I left all 4 boards - the remaining original 3 A101040 boards and the new P1601-01 - running the same modified matmul-16 for ever tests overnight
When I checked in this morning at around 08:00 the original 3 boards were still going strong (all be it having timed out approximately every 1000 - 1500 iterations) but the new board had hung - I estimate sometime around 1 or 2 am.
It refused to come back - not even the pre-boot messages from the serial port.
I left the mini-cluster powered down for a while and came back half an hour of so later. This time I managed to get the new board fired up - it ran 1000 or so iterations of my modified matmul-16 test then hung and once again would not boot at all for a while.
After an interlude playing with headless boot files and fixing corrupted SD card images I returned to the 7010 HDMI default boot files, and plugged in an HDMI monitor - after some more SD card image fixing the GUI login screen came up (note: I do not have suitable uUSB cables and adapters to plug in a keyboard and mouse - yet - on order).
Logging in again over SSH I went to run the modified matmul-16 forever test...the GUI login screen display sort of twitched and turned a sort of mauve colour and the SSH session hung.

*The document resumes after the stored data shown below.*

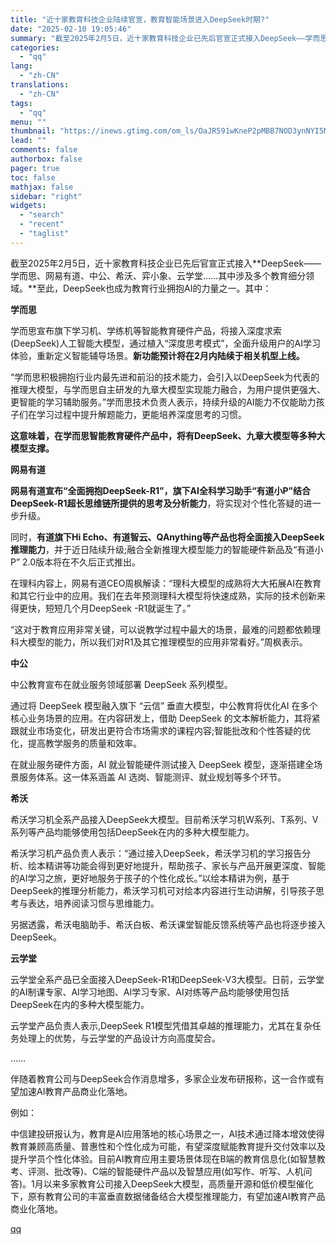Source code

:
 ```yaml
---
title: "近十家教育科技企业陆续官宣，教育智能场景进入DeepSeek时期?"
date: "2025-02-10 19:05:46"
summary: "截至2025年2月5日，近十家教育科技企业已先后官宣正式接入DeepSeek——学而思、网易有道、中..."
categories:
  - "qq"
lang:
  - "zh-CN"
translations:
  - "zh-CN"
tags:
  - "qq"
menu: ""
thumbnail: "https://inews.gtimg.com/om_ls/OaJR591wKneP2pMBB7NOD3ynNYI5MpPpmZiZltdOQdlJ0AA_640360/0"
lead: ""
comments: false
authorbox: false
pager: true
toc: false
mathjax: false
sidebar: "right"
widgets:
  - "search"
  - "recent"
  - "taglist"
---
```


截至2025年2月5日，近十家教育科技企业已先后官宣正式接入**DeepSeek——学而思、网易有道、中公、希沃、弈小象、云学堂……其中涉及多个教育细分领域。**至此，DeepSeek也成为教育行业拥抱AI的力量之一。其中：

  


**学而思**

  


学而思宣布旗下学习机、学练机等智能教育硬件产品，将接入深度求索(DeepSeek)人工智能大模型，通过植入“深度思考模式”，全面升级用户的AI学习体验，重新定义智能辅导场景。**新功能预计将在2月内陆续于相关机型上线。**

  


“学而思积极拥抱行业内最先进和前沿的技术能力，会引入以DeepSeek为代表的推理大模型，与学而思自主研发的九章大模型实现能力融合，为用户提供更强大、更智能的学习辅助服务。”学而思技术负责人表示，持续升级的AI能力不仅能助力孩子们在学习过程中提升解题能力，更能培养深度思考的习惯。

  


**这意味着，在学而思智能教育硬件产品中，将有DeepSeek、九章大模型等多种大模型支撑。**

  


**网易有道**

  


**网易有道宣布“全面拥抱DeepSeek-R1”，旗下AI全科学习助手“有道小P”结合DeepSeek-R1超长思维链所提供的思考及分析能力**，将实现对个性化答疑的进一步升级。

  


同时，**有道旗下Hi Echo、有道智云、QAnything等产品也将全面接入DeepSeek 推理能力**，并于近日陆续升级;融合全新推理大模型能力的智能硬件新品及“有道小P” 2.0版本将在不久后正式推出。

  


在理科内容上，网易有道CEO周枫解读：“理科大模型的成熟将大大拓展AI在教育和其它行业中的应用。我们在去年预测理科大模型将快速成熟，实际的技术创新来得更快，短短几个月DeepSeek -R1就诞生了。”

  


“这对于教育应用非常关键，可以说教学过程中最大的场景，最难的问题都依赖理科大模型的能力，所以我们对R1及其它推理模型的应用非常看好。”周枫表示。

  


**中公**

  


中公教育宣布在就业服务领域部署 DeepSeek 系列模型。

  


通过将 DeepSeek 模型融入旗下 “云信” 垂直大模型，中公教育将优化AI 在多个核心业务场景的应用。在内容研发上，借助 DeepSeek 的文本解析能力，其将紧跟就业市场变化，研发出更符合市场需求的课程内容;智能批改和个性答疑的优化，提高教学服务的质量和效率。

  


在就业服务硬件方面，AI 就业智能硬件测试接入 DeepSeek 模型，逐渐搭建全场景服务体系。这一体系涵盖 AI 选岗、智能测评、就业规划等多个环节。

  


**希沃**

  


希沃学习机全系产品接入DeepSeek大模型。目前希沃学习机W系列、T系列、V系列等产品均能够使用包括DeepSeek在内的多种大模型能力。

  


希沃学习机产品负责人表示：“通过接入DeepSeek，希沃学习机的学习报告分析、绘本精讲等功能会得到更好地提升，帮助孩子、家长与产品开展更深度、智能的AI学习之旅，更好地服务于孩子的个性化成长。”以绘本精讲为例，基于DeepSeek的推理分析能力，希沃学习机可对绘本内容进行生动讲解，引导孩子思考与表达，培养阅读习惯与思维能力。

  


另据透露，希沃电脑助手、希沃白板、希沃课堂智能反馈系统等产品也将逐步接入DeepSeek。

  


**云学堂**

  


云学堂全系产品已全面接入DeepSeek-R1和DeepSeek-V3大模型。日前，云学堂的AI制课专家、AI学习地图、AI学习专家、AI对练等产品均能够使用包括DeepSeek在内的多种大模型能力。

  


云学堂产品负责人表示,DeepSeek R1模型凭借其卓越的推理能力，尤其在复杂任务处理上的优势，与云学堂的产品设计方向高度契合。

  


……

  


伴随着教育公司与DeepSeek合作消息增多，多家企业发布研报称，这一合作或有望加速AI教育产品商业化落地。

  


例如：

  


中信建投研报认为，教育是AI应用落地的核心场景之一，AI技术通过降本增效使得教育兼顾高质量、普惠性和个性化成为可能，有望深度赋能教育提升交付效率以及提升学员个性化体验。目前AI教育应用主要场景体现在B端的教育信息化(如智慧教考、评测、批改等)、C端的智能硬件产品以及智慧应用(如写作、听写、人机问答)。1月以来多家教育公司接入DeepSeek大模型，高质量开源和低价模型催化下，原有教育公司的丰富垂直数据储备结合大模型推理能力，有望加速AI教育产品商业化落地。

[qq](https://new.qq.com/rain/a/20250210A07G6Z00)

That was the last sign of life from this board - I cannot even get the Zynq pre-boot messages and console (if no uSD-card present) to come up. The power LED and green Ethernet socket LED come on (the Ethernet one flashing as usual) but that's it.
Seriously unhappy and _not_ impressed with the Parallella at the moment despite my really wanting to like it - they seem to be a huge disappointment, and a great waste of time and money
[1] the modifications basically skip the host side check calculation and applies a timeout on the host when waiting for the Epiphany cores to finish so as to get the Epiphany to run the calculation as many times as possible to flush out cases where the host never reads the completion state from the Epiphany.
I ordered a Parallella P1601-01 from RS (UK) to replace a dodgy Kickstarter reward A101040 in a mini-cluster (see topic viewtopic.php?f=50&t=1438).
Having followed the instructions to mount the heat sink, made the J15 power-from-mounting-holes bridge connection, mounted and connected the board to power and network, changed the boot FPGA bin file to the HDMI for 7010 on the micro SD-card I applied power.
The board seemed to boot OK, the network came up and I could SSH into the board. It then ran about 500 or 600 iterations of the Epiphany LIST.E16 tests and then crashed. I noticed this around 21:00 last night (BST), re-booted and ran modified matmul-16 repeatedly [1].
I left all 4 boards - the remaining original 3 A101040 boards and the new P1601-01 - running the same modified matmul-16 for ever tests overnight
When I checked in this morning at around 08:00 the original 3 boards were still going strong (all be it having timed out approximately every 1000 - 1500 iterations) but the new board had hung - I estimate sometime around 1 or 2 am.
It refused to come back - not even the pre-boot messages from the serial port.
I left the mini-cluster powered down for a while and came back half an hour of so later. This time I managed to get the new board fired up - it ran 1000 or so iterations of my modified matmul-16 test then hung and once again would not boot at all for a while.
After an interlude playing with headless boot files and fixing corrupted SD card images I returned to the 7010 HDMI default boot files, and plugged in an HDMI monitor - after some more SD card image fixing the GUI login screen came up (note: I do not have suitable uUSB cables and adapters to plug in a keyboard and mouse - yet - on order).
Logging in again over SSH I went to run the modified matmul-16 forever test...the GUI login screen display sort of twitched and turned a sort of mauve colour and the SSH session hung.
That was the last sign of life from this board - I cannot even get the Zynq pre-boot messages and console (if no uSD-card present) to come up. The power LED and green Ethernet socket LED come on (the Ethernet one flashing as usual) but that's it.
Seriously unhappy and _not_ impressed with the Parallella at the moment despite my really wanting to like it - they seem to be a huge disappointment, and a great waste of time and money
[1] the modifications basically skip the host side check calculation and applies a timeout on the host when waiting for the Epiphany cores to finish so as to get the Epiphany to run the calculation as many times as possible to flush out cases where the host never reads the completion state from the Epiphany.